(For the metrically-challenged, like some of us here at Greenpeace, that’s very nearly 5 feet of gateau!).
No scantily-clad activist emerged from inside the cake...the
embarrassment was due to Kyoto’s host country, Japan - assisted by Australia and Canada – doing its best during the current UN climate negotiations to prevent its offspring Protocol from growing up.
The three-tier cake, decorated with forests, orangutans and symbols of renewable energy, including wind turbines and solar panels, carried the words 'Happy 10th Birthday Kyoto'.
Kyoto has defied attempts by the US Administration to kill it. Better yet, the agreement is working. That’s according to the Intergovernmental Panel on Climate Change - which picked up its Nobel Peace Prize this week, in Oslo.
The IPCC’s report earlier this year was clear: “The Kyoto Protocol’s most notable achievements are the stimulation of an array of national policies, the creation of a carbon market and the establishment of new institutional mechanisms.”
Now Kyoto needs to be fed the healthy diet of a strong Bali mandate for governments to commit to deep and legally-binding cuts in greenhouse gas emissions when the Protocol is in its mid teens.

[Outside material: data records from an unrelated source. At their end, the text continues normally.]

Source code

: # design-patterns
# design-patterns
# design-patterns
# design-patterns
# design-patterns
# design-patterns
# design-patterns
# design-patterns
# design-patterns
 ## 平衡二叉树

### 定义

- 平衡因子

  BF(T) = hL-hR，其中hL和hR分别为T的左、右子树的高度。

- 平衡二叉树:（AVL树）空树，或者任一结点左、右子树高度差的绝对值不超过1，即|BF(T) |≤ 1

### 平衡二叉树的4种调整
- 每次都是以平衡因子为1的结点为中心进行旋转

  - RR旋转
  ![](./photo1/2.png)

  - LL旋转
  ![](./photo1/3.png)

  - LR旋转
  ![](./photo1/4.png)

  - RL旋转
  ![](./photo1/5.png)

What’s holding Kyoto back, according to the IPCC, is its “modest emissions limits.” The pre-eminent scientific body on climate change wrote, “It would be more effective if the first commitment period is followed-up by measures to achieve deeper reductions and the implementation of policy instruments covering a higher share of global emissions.”
We could not agree more. Kyoto is the most far-reaching environmental treaty ever agreed, with almost every country in the world committing to some form of action in the fight against climate change.
So let’s give three cheers to Kyoto and wish it many happy returns.
This is one birthday cake on which the candles must be kept burning!